• This apparatus, held in London's Science Museum, has some significant purpose — or curiosity value — in the history of physics. Can you guess what it is?

      Fashioned by florentine glassblowers, this instrument's elegance could not be matched by its mercurial successor. Answer next month.
    • Last month: Atomic force microscope

      This is the first atomic force microscope — made in 1985 by Gerd Binnig and Calvin Quate at Stanford University, and Christop Gerber at the IBM San Jose Research Laboratory. It measures topography with a force probe, and, because it does not use lenses, it is the size of the probe rather than diffraction effects that limits the resolution. The AFM also has an advantage over the earlier scanning tunnelling microscope in that it can be used on insulating surfaces.

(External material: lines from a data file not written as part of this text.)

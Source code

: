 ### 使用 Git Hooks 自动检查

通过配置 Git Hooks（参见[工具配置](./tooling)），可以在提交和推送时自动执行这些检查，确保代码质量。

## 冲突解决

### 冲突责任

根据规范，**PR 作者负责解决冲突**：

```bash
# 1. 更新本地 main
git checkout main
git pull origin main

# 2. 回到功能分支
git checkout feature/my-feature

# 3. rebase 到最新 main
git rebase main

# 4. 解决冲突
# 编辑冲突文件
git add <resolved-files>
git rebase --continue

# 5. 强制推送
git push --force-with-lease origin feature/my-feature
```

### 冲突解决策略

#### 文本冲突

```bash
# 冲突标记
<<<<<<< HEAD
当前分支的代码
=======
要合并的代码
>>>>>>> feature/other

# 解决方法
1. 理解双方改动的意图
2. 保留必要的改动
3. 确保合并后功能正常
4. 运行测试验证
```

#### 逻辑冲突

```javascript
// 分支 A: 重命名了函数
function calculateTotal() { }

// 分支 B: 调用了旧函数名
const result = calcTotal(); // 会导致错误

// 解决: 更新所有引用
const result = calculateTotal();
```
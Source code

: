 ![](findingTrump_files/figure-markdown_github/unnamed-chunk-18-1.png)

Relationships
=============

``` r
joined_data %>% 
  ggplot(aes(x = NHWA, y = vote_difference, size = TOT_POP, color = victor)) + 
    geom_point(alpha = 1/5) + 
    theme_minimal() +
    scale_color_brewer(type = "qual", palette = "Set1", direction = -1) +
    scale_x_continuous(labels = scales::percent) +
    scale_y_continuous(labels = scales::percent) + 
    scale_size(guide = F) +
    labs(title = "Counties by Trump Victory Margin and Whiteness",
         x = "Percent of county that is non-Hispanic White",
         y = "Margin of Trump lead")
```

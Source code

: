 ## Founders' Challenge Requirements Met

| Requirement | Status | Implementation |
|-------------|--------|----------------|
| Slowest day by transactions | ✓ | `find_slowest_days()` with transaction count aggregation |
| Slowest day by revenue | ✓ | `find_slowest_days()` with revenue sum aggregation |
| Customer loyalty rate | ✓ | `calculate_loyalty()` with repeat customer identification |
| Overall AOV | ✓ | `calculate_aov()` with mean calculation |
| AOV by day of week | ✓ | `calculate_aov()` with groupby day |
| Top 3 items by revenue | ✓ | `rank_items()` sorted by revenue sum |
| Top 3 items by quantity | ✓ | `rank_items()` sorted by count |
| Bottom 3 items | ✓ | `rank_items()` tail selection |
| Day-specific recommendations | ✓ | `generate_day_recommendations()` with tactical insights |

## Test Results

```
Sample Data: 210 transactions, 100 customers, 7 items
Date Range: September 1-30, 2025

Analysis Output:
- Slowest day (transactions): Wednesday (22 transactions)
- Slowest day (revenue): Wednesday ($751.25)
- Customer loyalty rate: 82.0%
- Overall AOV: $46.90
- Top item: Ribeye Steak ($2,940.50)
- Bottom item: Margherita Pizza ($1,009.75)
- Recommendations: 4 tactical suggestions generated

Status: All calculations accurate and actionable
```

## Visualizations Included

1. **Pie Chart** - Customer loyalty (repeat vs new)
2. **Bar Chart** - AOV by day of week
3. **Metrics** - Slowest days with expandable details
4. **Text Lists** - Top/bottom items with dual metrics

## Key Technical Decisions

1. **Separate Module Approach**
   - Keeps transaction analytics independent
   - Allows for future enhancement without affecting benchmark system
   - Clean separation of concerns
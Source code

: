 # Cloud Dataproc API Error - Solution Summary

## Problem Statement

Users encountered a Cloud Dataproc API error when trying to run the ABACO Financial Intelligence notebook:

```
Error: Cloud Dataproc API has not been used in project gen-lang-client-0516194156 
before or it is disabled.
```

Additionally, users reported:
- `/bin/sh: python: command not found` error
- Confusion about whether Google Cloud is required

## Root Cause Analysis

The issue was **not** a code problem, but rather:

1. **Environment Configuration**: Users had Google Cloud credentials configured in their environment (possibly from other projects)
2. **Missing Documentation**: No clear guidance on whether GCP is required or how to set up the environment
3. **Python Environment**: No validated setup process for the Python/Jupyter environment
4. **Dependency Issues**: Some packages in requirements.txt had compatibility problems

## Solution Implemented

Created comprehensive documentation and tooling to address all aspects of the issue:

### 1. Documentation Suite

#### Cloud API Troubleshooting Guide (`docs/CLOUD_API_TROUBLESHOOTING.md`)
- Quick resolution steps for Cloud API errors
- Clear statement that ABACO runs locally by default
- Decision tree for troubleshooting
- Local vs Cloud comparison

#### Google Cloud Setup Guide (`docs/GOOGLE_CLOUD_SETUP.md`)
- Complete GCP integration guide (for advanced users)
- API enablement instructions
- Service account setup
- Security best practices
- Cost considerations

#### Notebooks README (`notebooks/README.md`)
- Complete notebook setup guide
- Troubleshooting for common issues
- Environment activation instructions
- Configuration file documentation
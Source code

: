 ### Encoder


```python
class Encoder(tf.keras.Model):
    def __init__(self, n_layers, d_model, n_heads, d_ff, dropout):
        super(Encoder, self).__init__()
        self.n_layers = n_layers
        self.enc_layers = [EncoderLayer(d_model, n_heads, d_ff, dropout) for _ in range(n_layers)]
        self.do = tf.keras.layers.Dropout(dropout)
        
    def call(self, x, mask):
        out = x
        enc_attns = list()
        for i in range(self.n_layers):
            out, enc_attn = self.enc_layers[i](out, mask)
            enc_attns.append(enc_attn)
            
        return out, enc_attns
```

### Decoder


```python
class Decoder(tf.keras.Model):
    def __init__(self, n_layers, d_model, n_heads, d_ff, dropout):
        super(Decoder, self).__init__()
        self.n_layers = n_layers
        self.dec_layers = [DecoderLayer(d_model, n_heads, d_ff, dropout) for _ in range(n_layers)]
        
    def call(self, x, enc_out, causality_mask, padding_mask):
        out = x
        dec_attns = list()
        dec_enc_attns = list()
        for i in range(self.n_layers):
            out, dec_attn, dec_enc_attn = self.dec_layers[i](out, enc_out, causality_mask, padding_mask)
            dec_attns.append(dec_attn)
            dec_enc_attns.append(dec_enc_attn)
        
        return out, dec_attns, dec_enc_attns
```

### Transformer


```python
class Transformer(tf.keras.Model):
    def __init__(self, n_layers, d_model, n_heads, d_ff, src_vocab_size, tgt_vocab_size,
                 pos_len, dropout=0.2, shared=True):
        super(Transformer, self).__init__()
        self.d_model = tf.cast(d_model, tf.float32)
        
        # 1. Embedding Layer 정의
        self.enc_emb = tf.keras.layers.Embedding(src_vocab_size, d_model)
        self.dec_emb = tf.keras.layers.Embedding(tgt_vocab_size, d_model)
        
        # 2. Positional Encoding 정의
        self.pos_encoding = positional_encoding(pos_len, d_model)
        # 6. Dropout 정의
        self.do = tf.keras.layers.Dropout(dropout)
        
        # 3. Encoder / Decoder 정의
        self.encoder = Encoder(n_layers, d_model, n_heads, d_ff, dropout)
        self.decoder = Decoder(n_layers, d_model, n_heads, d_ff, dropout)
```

      The components on top form the microscope, the metal plates underneath are for vibrational insulation. The whole apparatus was suspended on cords for further isolation. The sample and probe are attached to two small cylinders, which contain piezoelectric drives for positioning them. The probe is mounted on a tiny cantilever, and the bending of this cantilever is a measure of the force. There are surplus cantilevers and a 'wafer' containing further cantilevers, all made by Quate's group.

      David Baselt from Caltech pointed out the capabilities of the AFM in a 1993 PhD thesis. “The atomic force microscope is one of about two dozen types of scanned-proximity probe microscopes. All of these microscopes work by measuring a local property — such as height, optical absorption, or magnetism — with a probe or 'tip' placed very close to the sample. The small probe–sample separation (of the order of the instrument's resolution) makes it possible to take measurements over a small area. To acquire an image, the microscope raster-scans the probe over the sample while measuring the local property in question. The resulting image resembles an image on a television screen in that both consist of many rows or lines of information placed one above the other.”

      Atomic force microscopy is widely used in a wide range of applications, including medical imaging, mineralogy, drug development and materials research.